裏書とかして自分の手形が誰かの元に行った。→その手形が不渡りになったなど→自分が代金を払う義務発生(遡及義務)
つまり、自分は手形の債権者でも債務者でもないが、もし不渡りになったら支払う義務が発生する場合に、その遡及義務が発生する確率の価値を計上するのが保証債務です。つまりリスクを計上しているとイメージするべきです。
そのため、遡及義務が発生するかどうかで保証債務を計上するかどうかが決まると考えます。

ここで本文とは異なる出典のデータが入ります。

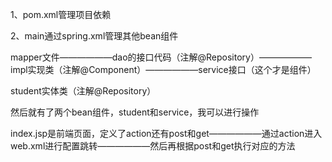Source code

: 1、pom.xml管理项目依赖

2、main通过spring.xml管理其他bean组件

mapper文件——————dao的接口代码（注解@Repository）——————impl实现类（注解@Component）——————service接口（这个才是组件）

student实体类（注解@Repository）

然后就有了两个bean组件，student和service，我可以进行操作

index.jsp是前端页面，定义了action还有post和get——————通过action进入web.xml进行配置跳转——————然后再根据post和get执行对应的方法

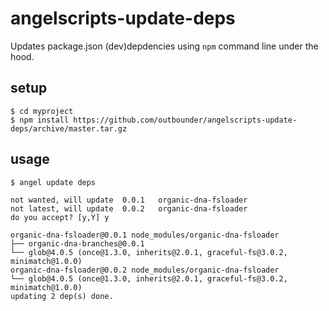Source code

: # angelscripts-update-deps

Updates package.json (dev)depdencies using `npm` command line under the hood.

## setup

    $ cd myproject
    $ npm install https://github.com/outbounder/angelscripts-update-deps/archive/master.tar.gz

## usage

    $ angel update deps

    not wanted, will update  0.0.1   organic-dna-fsloader 
    not latest, will update  0.0.2   organic-dna-fsloader 
    do you accept? [y,Y] y

    organic-dna-fsloader@0.0.1 node_modules/organic-dna-fsloader
    ├── organic-dna-branches@0.0.1
    └── glob@4.0.5 (once@1.3.0, inherits@2.0.1, graceful-fs@3.0.2, minimatch@1.0.0)
    organic-dna-fsloader@0.0.2 node_modules/organic-dna-fsloader
    └── glob@4.0.5 (once@1.3.0, inherits@2.0.1, graceful-fs@3.0.2, minimatch@1.0.0)
    updating 2 dep(s) done.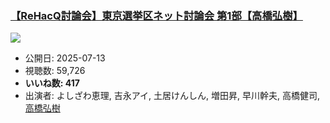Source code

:### [【ReHacQ討論会】東京選挙区ネット討論会 第1部【高橋弘樹】](https://www.youtube.com/watch?v=RHi1ziqaOlI)
[![](https://img.youtube.com/vi/RHi1ziqaOlI/sddefault.jpg)](https://www.youtube.com/watch?v=RHi1ziqaOlI)
-   公開日: 2025-07-13
-   視聴数: 59,726
-   **いいね数: 417**
-   出演者: よしざわ恵理, 吉永アイ, 土居けんしん, 増田昇, 早川幹夫, 高橋健司, [高橋弘樹](/rehacq_fan/people/高橋弘樹 "wikilink")
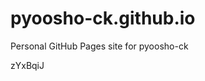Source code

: # pyoosho-ck.github.io
Personal GitHub Pages site for pyoosho-ck











































zYxBqiJ
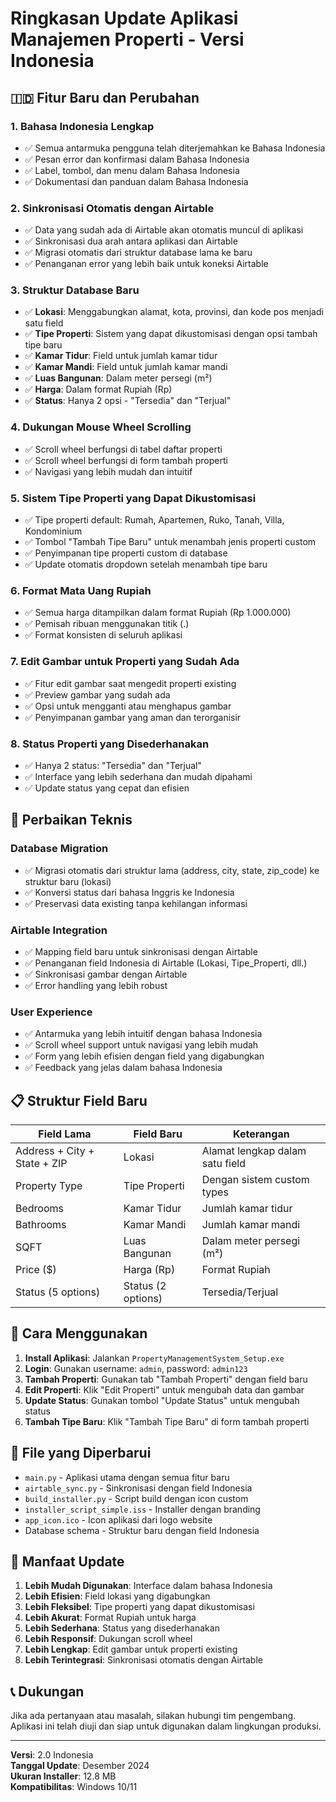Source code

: # Ringkasan Update Aplikasi Manajemen Properti - Versi Indonesia

## 🇮🇩 Fitur Baru dan Perubahan

### 1. **Bahasa Indonesia Lengkap**
- ✅ Semua antarmuka pengguna telah diterjemahkan ke Bahasa Indonesia
- ✅ Pesan error dan konfirmasi dalam Bahasa Indonesia
- ✅ Label, tombol, dan menu dalam Bahasa Indonesia
- ✅ Dokumentasi dan panduan dalam Bahasa Indonesia

### 2. **Sinkronisasi Otomatis dengan Airtable**
- ✅ Data yang sudah ada di Airtable akan otomatis muncul di aplikasi
- ✅ Sinkronisasi dua arah antara aplikasi dan Airtable
- ✅ Migrasi otomatis dari struktur database lama ke baru
- ✅ Penanganan error yang lebih baik untuk koneksi Airtable

### 3. **Struktur Database Baru**
- ✅ **Lokasi**: Menggabungkan alamat, kota, provinsi, dan kode pos menjadi satu field
- ✅ **Tipe Properti**: Sistem yang dapat dikustomisasi dengan opsi tambah tipe baru
- ✅ **Kamar Tidur**: Field untuk jumlah kamar tidur
- ✅ **Kamar Mandi**: Field untuk jumlah kamar mandi  
- ✅ **Luas Bangunan**: Dalam meter persegi (m²)
- ✅ **Harga**: Dalam format Rupiah (Rp)
- ✅ **Status**: Hanya 2 opsi - "Tersedia" dan "Terjual"

### 4. **Dukungan Mouse Wheel Scrolling**
- ✅ Scroll wheel berfungsi di tabel daftar properti
- ✅ Scroll wheel berfungsi di form tambah properti
- ✅ Navigasi yang lebih mudah dan intuitif

### 5. **Sistem Tipe Properti yang Dapat Dikustomisasi**
- ✅ Tipe properti default: Rumah, Apartemen, Ruko, Tanah, Villa, Kondominium
- ✅ Tombol "Tambah Tipe Baru" untuk menambah jenis properti custom
- ✅ Penyimpanan tipe properti custom di database
- ✅ Update otomatis dropdown setelah menambah tipe baru

### 6. **Format Mata Uang Rupiah**
- ✅ Semua harga ditampilkan dalam format Rupiah (Rp 1.000.000)
- ✅ Pemisah ribuan menggunakan titik (.)
- ✅ Format konsisten di seluruh aplikasi

### 7. **Edit Gambar untuk Properti yang Sudah Ada**
- ✅ Fitur edit gambar saat mengedit properti existing
- ✅ Preview gambar yang sudah ada
- ✅ Opsi untuk mengganti atau menghapus gambar
- ✅ Penyimpanan gambar yang aman dan terorganisir

### 8. **Status Properti yang Disederhanakan**
- ✅ Hanya 2 status: "Tersedia" dan "Terjual"
- ✅ Interface yang lebih sederhana dan mudah dipahami
- ✅ Update status yang cepat dan efisien

## 🔧 Perbaikan Teknis

### Database Migration
- ✅ Migrasi otomatis dari struktur lama (address, city, state, zip_code) ke struktur baru (lokasi)
- ✅ Konversi status dari bahasa Inggris ke Indonesia
- ✅ Preservasi data existing tanpa kehilangan informasi

### Airtable Integration
- ✅ Mapping field baru untuk sinkronisasi dengan Airtable
- ✅ Penanganan field Indonesia di Airtable (Lokasi, Tipe_Properti, dll.)
- ✅ Sinkronisasi gambar dengan Airtable
- ✅ Error handling yang lebih robust

### User Experience
- ✅ Antarmuka yang lebih intuitif dengan bahasa Indonesia
- ✅ Scroll wheel support untuk navigasi yang lebih mudah
- ✅ Form yang lebih efisien dengan field yang digabungkan
- ✅ Feedback yang jelas dalam bahasa Indonesia

## 📋 Struktur Field Baru

| Field Lama | Field Baru | Keterangan |
|------------|------------|------------|
| Address + City + State + ZIP | Lokasi | Alamat lengkap dalam satu field |
| Property Type | Tipe Properti | Dengan sistem custom types |
| Bedrooms | Kamar Tidur | Jumlah kamar tidur |
| Bathrooms | Kamar Mandi | Jumlah kamar mandi |
| SQFT | Luas Bangunan | Dalam meter persegi (m²) |
| Price ($) | Harga (Rp) | Format Rupiah |
| Status (5 options) | Status (2 options) | Tersedia/Terjual |

## 🚀 Cara Menggunakan

1. **Install Aplikasi**: Jalankan `PropertyManagementSystem_Setup.exe`
2. **Login**: Gunakan username: `admin`, password: `admin123`
3. **Tambah Properti**: Gunakan tab "Tambah Properti" dengan field baru
4. **Edit Properti**: Klik "Edit Properti" untuk mengubah data dan gambar
5. **Update Status**: Gunakan tombol "Update Status" untuk mengubah status
6. **Tambah Tipe Baru**: Klik "Tambah Tipe Baru" di form tambah properti

## 📁 File yang Diperbarui

- `main.py` - Aplikasi utama dengan semua fitur baru
- `airtable_sync.py` - Sinkronisasi dengan field Indonesia
- `build_installer.py` - Script build dengan icon custom
- `installer_script_simple.iss` - Installer dengan branding
- `app_icon.ico` - Icon aplikasi dari logo website
- Database schema - Struktur baru dengan field Indonesia

## 🎯 Manfaat Update

1. **Lebih Mudah Digunakan**: Interface dalam bahasa Indonesia
2. **Lebih Efisien**: Field lokasi yang digabungkan
3. **Lebih Fleksibel**: Tipe properti yang dapat dikustomisasi
4. **Lebih Akurat**: Format Rupiah untuk harga
5. **Lebih Sederhana**: Status yang disederhanakan
6. **Lebih Responsif**: Dukungan scroll wheel
7. **Lebih Lengkap**: Edit gambar untuk properti existing
8. **Lebih Terintegrasi**: Sinkronisasi otomatis dengan Airtable

## 📞 Dukungan

Jika ada pertanyaan atau masalah, silakan hubungi tim pengembang. Aplikasi ini telah diuji dan siap untuk digunakan dalam lingkungan produksi.

---
**Versi**: 2.0 Indonesia  
**Tanggal Update**: Desember 2024  
**Ukuran Installer**: 12.8 MB  
**Kompatibilitas**: Windows 10/11 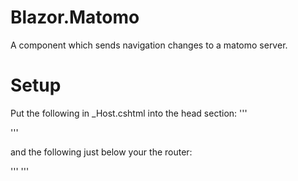 # Blazor.Matomo
A component which sends navigation changes to a matomo server.

# Setup

Put the following in _Host.cshtml into the head section:
'''
  <script src="_content/Blazor.Matomo/JsInterop.js"></script>
'''

and the following just below your the router:

'''
 <environment exclude="Development">
        <MatomoAnalytics ApiUrl="https://cmoissl.de/mat/" SiteId="3"></MatomoAnalytics>
    </environment>
'''    

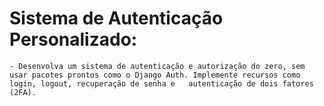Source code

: # Sistema de Autenticação Personalizado:

    - Desenvolva um sistema de autenticação e autorização do zero, sem usar pacotes prontos como o Django Auth. Implemente recursos como login, logout, recuperação de senha e   autenticação de dois fatores (2FA).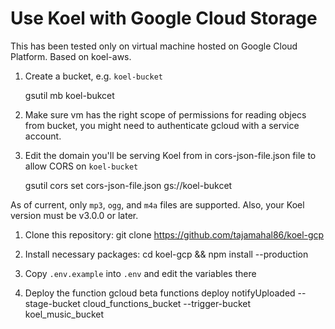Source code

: # Use Koel with Google Cloud Storage

This has been tested only on virtual machine hosted on Google Cloud Platform.
Based on koel-aws.



1. Create a bucket, e.g. `koel-bucket`

    gsutil mb koel-bukcet
	
2. Make sure vm has the right scope of permissions for reading objecs from bucket, you might need to authenticate gcloud with a service account.

3. Edit the domain you'll be serving Koel from in cors-json-file.json file to allow CORS on `koel-bucket`

    gsutil cors set cors-json-file.json gs://koel-bukcet

As of current, only `mp3`, `ogg`, and `m4a` files are supported. Also, your Koel version must be v3.0.0 or later.

1. Clone this repository: 
    git clone https://github.com/tajamahal86/koel-gcp
	
2. Install necessary packages: 
     cd koel-gcp && npm install --production
	 
3. Copy `.env.example` into `.env` and edit the variables there

4. Deploy the function
    gcloud beta functions deploy notifyUploaded --stage-bucket cloud_functions_bucket --trigger-bucket  koel_music_bucket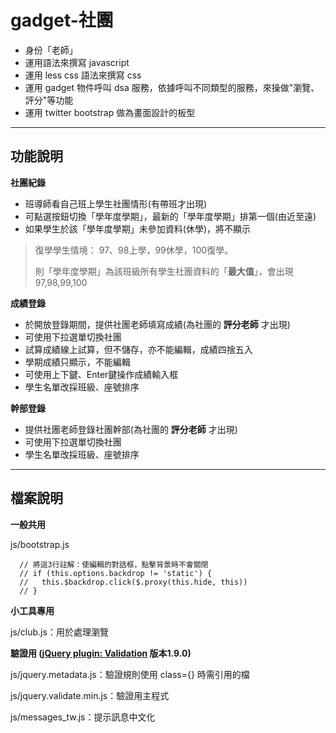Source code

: gadget-社團
==========================

* 身份「老師」
* 運用語法來撰寫 javascript
* 運用 less css 語法來撰寫 css
* 運用 gadget 物件呼叫 dsa 服務，依據呼叫不同類型的服務，來操做"瀏覽、評分"等功能
* 運用 twitter bootstrap 做為畫面設計的板型


----------


功能說明
-------

**社團紀錄**

 - 班導師看自己班上學生社團情形(有帶班才出現)
 - 可點選按鈕切換「學年度學期」，最新的「學年度學期」排第一個(由近至遠)
 - 如果學生於該「學年度學期」未參加資料(休學)，將不顯示

>復學學生情境：
>97、98上學，99休學，100復學。
>
>則「學年度學期」為該班級所有學生社團資料的「**最大值**」，會出現97,98,99,100
>

**成績登錄**

 - 於開放登錄期間，提供社團老師填寫成績(為社團的 **評分老師** 才出現)
 - 可使用下拉選單切換社團
 - 試算成績線上試算，但不儲存，亦不能編輯，成績四捨五入
 - 學期成績只顯示，不能編輯
 - 可使用上下鍵、Enter鍵操作成績輸入框
 - 學生名單改採班級、座號排序


**幹部登錄**

 - 提供社團老師登錄社團幹部(為社團的 **評分老師** 才出現)
 - 可使用下拉選單切換社團
 - 學生名單改採班級、座號排序

----------


檔案說明
-------
**一般共用**

js/bootstrap.js

      // 將這3行註解：使編輯的對話框，點擊背景時不會關閉
      // if (this.options.backdrop != 'static') {
      //   this.$backdrop.click($.proxy(this.hide, this))
      // }

**小工具專用**

js/club.js：用於處理瀏覽

**驗證用 ([jQuery plugin: Validation][1] 版本1.9.0)**

js/jquery.metadata.js：驗證規則使用 class={} 時需引用的檔

js/jquery.validate.min.js：驗證用主程式

js/messages_tw.js：提示訊息中文化


  [1]: http://bassistance.de/jquery-plugins/jquery-plugin-validation/

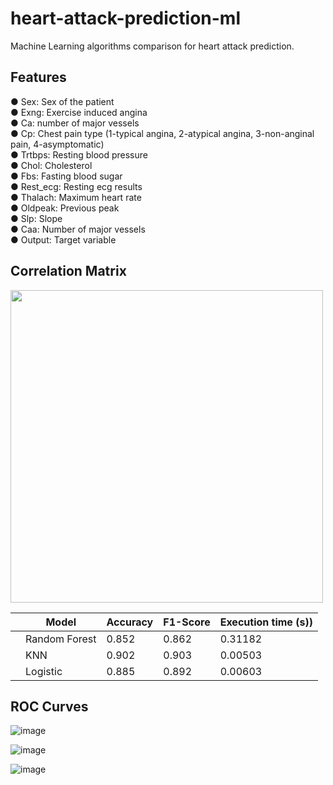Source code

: # heart-attack-prediction-ml
Machine Learning algorithms comparison for heart attack prediction.

## Features

●	Sex: Sex of the patient  
●	Exng: Exercise induced angina   
●	Ca: number of major vessels      
●	Cp: Chest pain type (1-typical angina, 2-atypical angina, 3-non-anginal pain, 4-asymptomatic)   
●	Trtbps: Resting blood pressure    
●	Chol: Cholesterol  
●	Fbs: Fasting blood sugar   
●	Rest_ecg: Resting ecg results   
●	Thalach: Maximum heart rate  
●	Oldpeak: Previous peak  
●	Slp: Slope   
●	Caa: Number of major vessels   
●	Output: Target variable



## Correlation Matrix


<img src="https://user-images.githubusercontent.com/27950192/142724532-2a36c858-0f8b-4218-b3e1-db9895c7e9eb.png" width="500" height="500">


|   |     Model            |     Accuracy    |     F1-Score    |     Execution   time (s))    |
|---|----------------------|-----------------|-----------------|------------------------------|
|   |     Random Forest    |     0.852       |     0.862       |     0.31182                  |
|   |     KNN              |     0.902       |     0.903       |     0.00503                  |
|   |     Logistic         |     0.885       |     0.892       |     0.00603                  |


## ROC Curves

![image](https://user-images.githubusercontent.com/27950192/142724718-166bcea6-1e92-4d07-8094-1c99b89bca50.png)

![image](https://user-images.githubusercontent.com/27950192/142724722-6eb6d8bf-4f7a-4f06-9865-32a85a591c47.png)

![image](https://user-images.githubusercontent.com/27950192/142724727-be73b817-d04e-404a-85be-1e3eea51bf00.png)
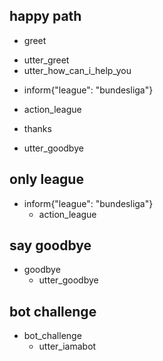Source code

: ## happy path
 * greet
  - utter_greet
  - utter_how_can_i_help_you
 * inform{"league": "bundesliga"}
  - action_league
 * thanks
  - utter_goodbye

## only league
* inform{"league": "bundesliga"}
  - action_league

## say goodbye
* goodbye
  - utter_goodbye

## bot challenge
* bot_challenge
  - utter_iamabot
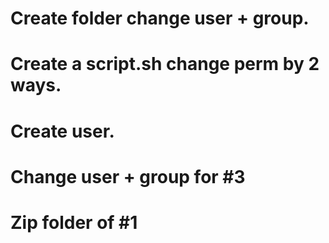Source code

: # Create folder change user + group.
# Create a script.sh change perm by 2 ways.
# Create user.
# Change user + group for #3 
# Zip folder of #1
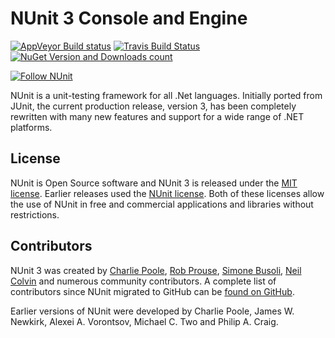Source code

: # NUnit 3 Console and Engine #

[![AppVeyor Build status](https://ci.appveyor.com/api/projects/status/81uhucr7tlq2kwup/branch/master?svg=true)](https://ci.appveyor.com/project/CharliePoole/nunit-console/branch/master) [![Travis Build Status](https://travis-ci.org/nunit/nunit-console.svg?branch=master)](https://travis-ci.org/nunit/nunit-console) [![NuGet Version and Downloads count](https://buildstats.info/nuget/NUnit.Console)](https://www.nuget.org/packages/NUnit.Console) 

[![Follow NUnit](https://img.shields.io/twitter/follow/nunit.svg?style=social)](https://twitter.com/nunit)

NUnit is a unit-testing framework for all .Net languages. Initially ported from JUnit, the current production release, version 3, has been completely rewritten with many new features and support for a wide range of .NET platforms.

## License ##

NUnit is Open Source software and NUnit 3 is released under the [MIT license](http://www.nunit.org/nuget/nunit3-license.txt). Earlier releases used the [NUnit license](http://www.nunit.org/nuget/license.html). Both of these licenses allow the use of NUnit in free and commercial applications and libraries without restrictions.

## Contributors ##

NUnit 3 was created by [Charlie Poole](https://github.com/CharliePoole), [Rob Prouse](https://github.com/rprouse), [Simone Busoli](https://github.com/simoneb), [Neil Colvin](https://github.con/oznetmaster) and numerous community contributors. A complete list of contributors since NUnit migrated to GitHub can be [found on GitHub](https://github.com/nunit/nunit/graphs/contributors).

Earlier versions of NUnit were developed by Charlie Poole, James W. Newkirk, Alexei A. Vorontsov, Michael C. Two and Philip A. Craig.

荷為替はありえますが、自己受為替手形は「自分が受け取る側、相手が支払う側」となり実質的に単なる約束手形なので、保証債務は計上されないかと思います。もし相手が不渡りになると、自分はお金をもらえないだけですから貸倒引当金でそのリスクを計上します。
問題文に保証債務の時価は額面の2%とか時価は××円とあるのは、偶発債務の発生確率ということでしょうか?
時価という表現が保証債務をイメージできない原因なんです…
確率という言葉に語弊がありましたね。すいません。
時価とあるのは、いわゆる負債の価値という意味です。遡求義務とは将来お金を払わなくてはいけないかもしれない、という負債ですよね。この負債の価値を何らかの方法で計算して表現したのを、時価と言ってます。
その計算方法については様々で、確率計算や割引計算、よくわからない難しい計算がされているでしょう。
問題ではよく「額面の何%」計算させますね。